Real World Crypto 2021 - Session 10: Formal Analysis


Prev | Up | Next

Session video

Kevin Liao (MIT) / SoK: Computer-Aided Cryptography / paper video

HACLxN - verified generic SIMD crypto: used to prove functional correctness for OpenSSL

Formal models != real world: design-level security, functional correctness, implementation-level security all differ, due to simplicfications, unaccounted side-channels, difference between what was verified and final machine code…

Computer-aided crypto aims to close those gaps.

Nadim Kobeissi (NGIzero/nlnet) / Verifpal: Cryptographic Protocol Analysis for the Real World / paper video slides

F* has been used to prove e.g. Signal protocol to be functionally correct

ProVerif, Tamarin, CryptoVerif: these approaches make models of protocols

Symbolic Model (idealised black boxes, fully automated) v.s. Computational Model (more nuanced, manually assisted).

Seems Legit: Automated Analysis of subtle attacks on protocols that use signatures (Katriel Cohn-Gordon, Cas Cremers)

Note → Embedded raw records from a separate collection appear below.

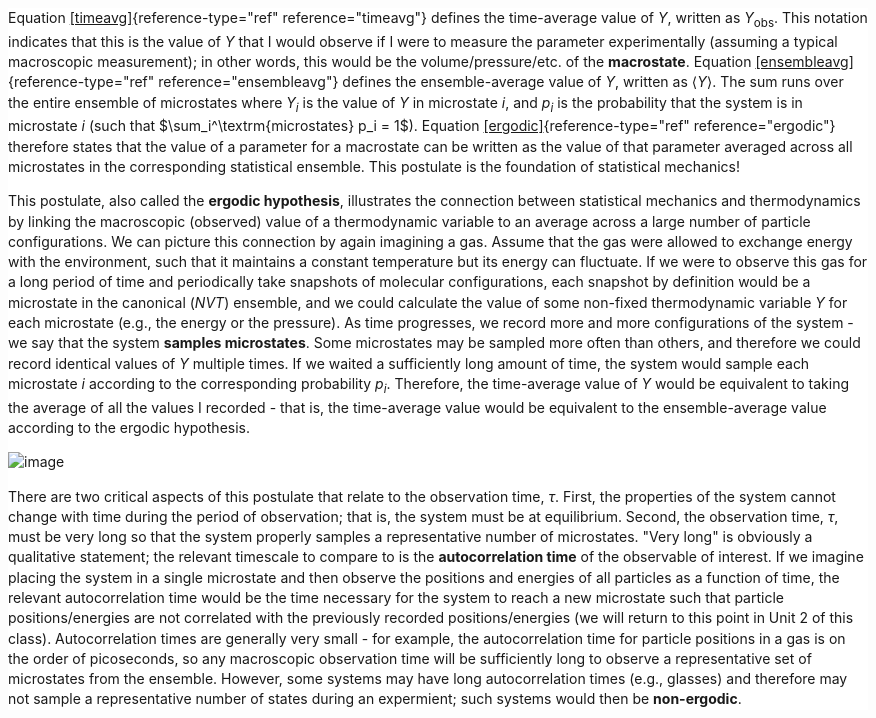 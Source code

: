 Equation [\[timeavg\]](#timeavg){reference-type="ref"
reference="timeavg"} defines the time-average value of $Y$, written as
$Y_\textrm{obs}$. This notation indicates that this is the value of $Y$
that I would observe if I were to measure the parameter experimentally
(assuming a typical macroscopic measurement); in other words, this would
be the volume/pressure/etc. of the **macrostate**. Equation
[\[ensembleavg\]](#ensembleavg){reference-type="ref"
reference="ensembleavg"} defines the ensemble-average value of $Y$,
written as $\langle Y \rangle$. The sum runs over the entire ensemble of
microstates where $Y_i$ is the value of $Y$ in microstate $i$, and $p_i$
is the probability that the system is in microstate $i$ (such that
$\sum_i^\textrm{microstates} p_i = 1$). Equation
[\[ergodic\]](#ergodic){reference-type="ref" reference="ergodic"}
therefore states that the value of a parameter for a macrostate can be
written as the value of that parameter averaged across all microstates
in the corresponding statistical ensemble. This postulate is the
foundation of statistical mechanics!

This postulate, also called the **ergodic hypothesis**, illustrates the
connection between statistical mechanics and thermodynamics by linking
the macroscopic (observed) value of a thermodynamic variable to an
average across a large number of particle configurations. We can picture
this connection by again imagining a gas. Assume that the gas were
allowed to exchange energy with the environment, such that it maintains
a constant temperature but its energy can fluctuate. If we were to
observe this gas for a long period of time and periodically take
snapshots of molecular configurations, each snapshot by definition would
be a microstate in the canonical ($NVT$) ensemble, and we could
calculate the value of some non-fixed thermodynamic variable $Y$ for
each microstate (e.g., the energy or the pressure). As time progresses,
we record more and more configurations of the system - we say that the
system **samples microstates**. Some microstates may be sampled more
often than others, and therefore we could record identical values of $Y$
multiple times. If we waited a sufficiently long amount of time, the
system would sample each microstate $i$ according to the corresponding
probability $p_i$. Therefore, the time-average value of $Y$ would be
equivalent to taking the average of all the values I recorded - that is,
the time-average value would be equivalent to the ensemble-average value
according to the ergodic hypothesis.

![image](figs/fig_2_2.png)

There are two critical aspects of this postulate that relate to the
observation time, $\tau$. First, the properties of the system cannot
change with time during the period of observation; that is, the system
must be at equilibrium. Second, the observation time, $\tau$, must be
very long so that the system properly samples a representative number of
microstates. "Very long" is obviously a qualitative statement; the
relevant timescale to compare to is the **autocorrelation time** of the
observable of interest. If we imagine placing the system in a single
microstate and then observe the positions and energies of all particles
as a function of time, the relevant autocorrelation time would be the
time necessary for the system to reach a new microstate such that
particle positions/energies are not correlated with the previously
recorded positions/energies (we will return to this point in Unit 2 of
this class). Autocorrelation times are generally very small - for
example, the autocorrelation time for particle positions in a gas is on
the order of picoseconds, so any macroscopic observation time will be
sufficiently long to observe a representative set of microstates from
the ensemble. However, some systems may have long autocorrelation times
(e.g., glasses) and therefore may not sample a representative number of
states during an expermient; such systems would then be **non-ergodic**.

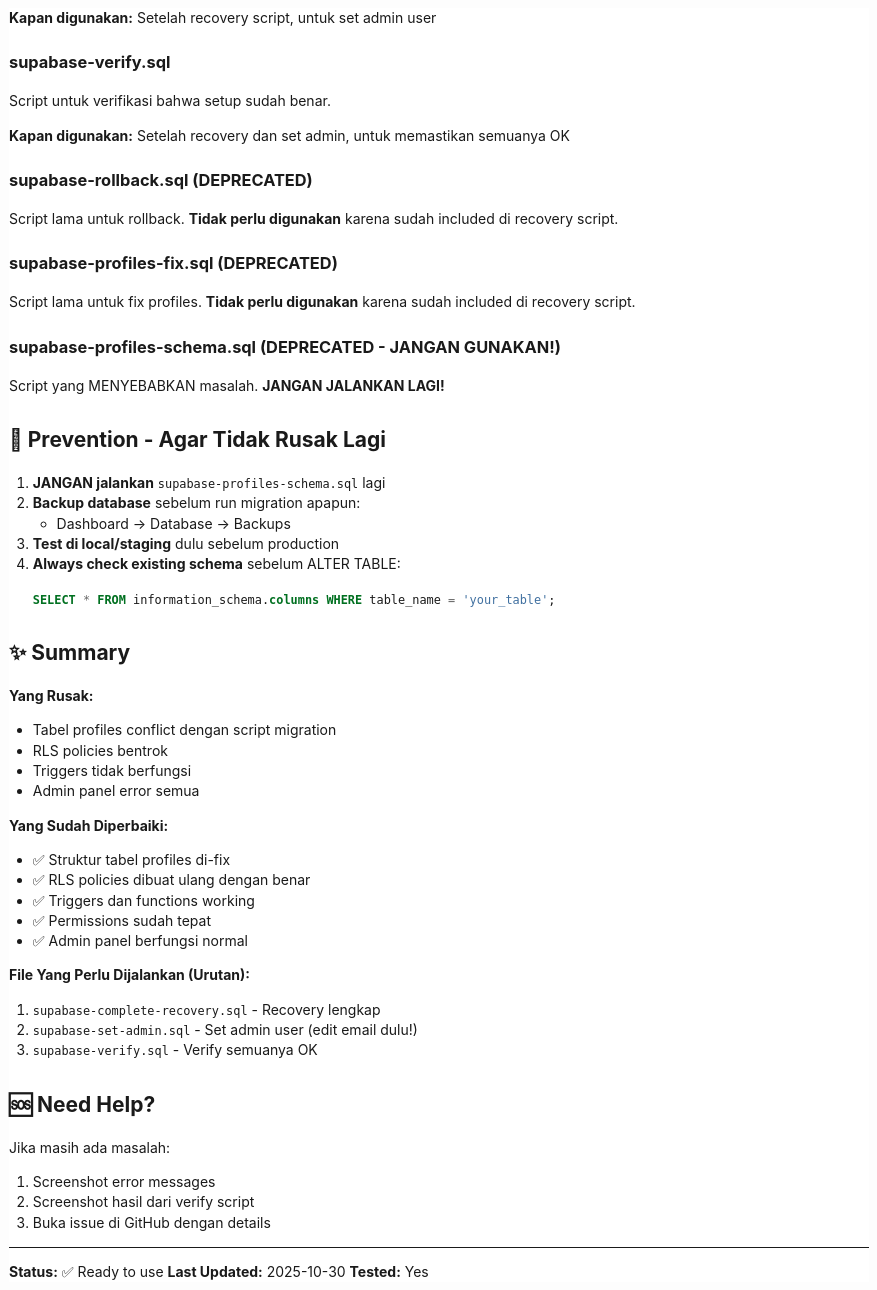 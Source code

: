 **Kapan digunakan:** Setelah recovery script, untuk set admin user

### supabase-verify.sql
Script untuk verifikasi bahwa setup sudah benar.

**Kapan digunakan:** Setelah recovery dan set admin, untuk memastikan semuanya OK

### supabase-rollback.sql (DEPRECATED)
Script lama untuk rollback. **Tidak perlu digunakan** karena sudah included di recovery script.

### supabase-profiles-fix.sql (DEPRECATED)
Script lama untuk fix profiles. **Tidak perlu digunakan** karena sudah included di recovery script.

### supabase-profiles-schema.sql (DEPRECATED - JANGAN GUNAKAN!)
Script yang MENYEBABKAN masalah. **JANGAN JALANKAN LAGI!**

## 📝 Prevention - Agar Tidak Rusak Lagi

1. **JANGAN jalankan** `supabase-profiles-schema.sql` lagi
2. **Backup database** sebelum run migration apapun:
   - Dashboard → Database → Backups
3. **Test di local/staging** dulu sebelum production
4. **Always check existing schema** sebelum ALTER TABLE:
   ```sql
   SELECT * FROM information_schema.columns WHERE table_name = 'your_table';
   ```

## ✨ Summary

**Yang Rusak:**
- Tabel profiles conflict dengan script migration
- RLS policies bentrok
- Triggers tidak berfungsi
- Admin panel error semua

**Yang Sudah Diperbaiki:**
- ✅ Struktur tabel profiles di-fix
- ✅ RLS policies dibuat ulang dengan benar
- ✅ Triggers dan functions working
- ✅ Permissions sudah tepat
- ✅ Admin panel berfungsi normal

**File Yang Perlu Dijalankan (Urutan):**
1. `supabase-complete-recovery.sql` - Recovery lengkap
2. `supabase-set-admin.sql` - Set admin user (edit email dulu!)
3. `supabase-verify.sql` - Verify semuanya OK

## 🆘 Need Help?

Jika masih ada masalah:
1. Screenshot error messages
2. Screenshot hasil dari verify script
3. Buka issue di GitHub dengan details

---

**Status:** ✅ Ready to use
**Last Updated:** 2025-10-30
**Tested:** Yes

ProVerif and Tamarin both require very opaque looking code, hard to get into. Do they have to be that hard? Author says, yes, they do really. But maybe a new language could be easier to read and write ==> Verifpal. It is intended for students or engineers to use, to be accessible, but is not as formally proven as the other two tools.

VerifPal makes modeling protocols very readable, and generates readable diagrams. You have to use primitives out of the box, can’t define new ones (use the more ‘pro’ tools if you have to do that). It’s great for getting meaningful feedback early in a design phase, for little investment. It’s also great for teaching.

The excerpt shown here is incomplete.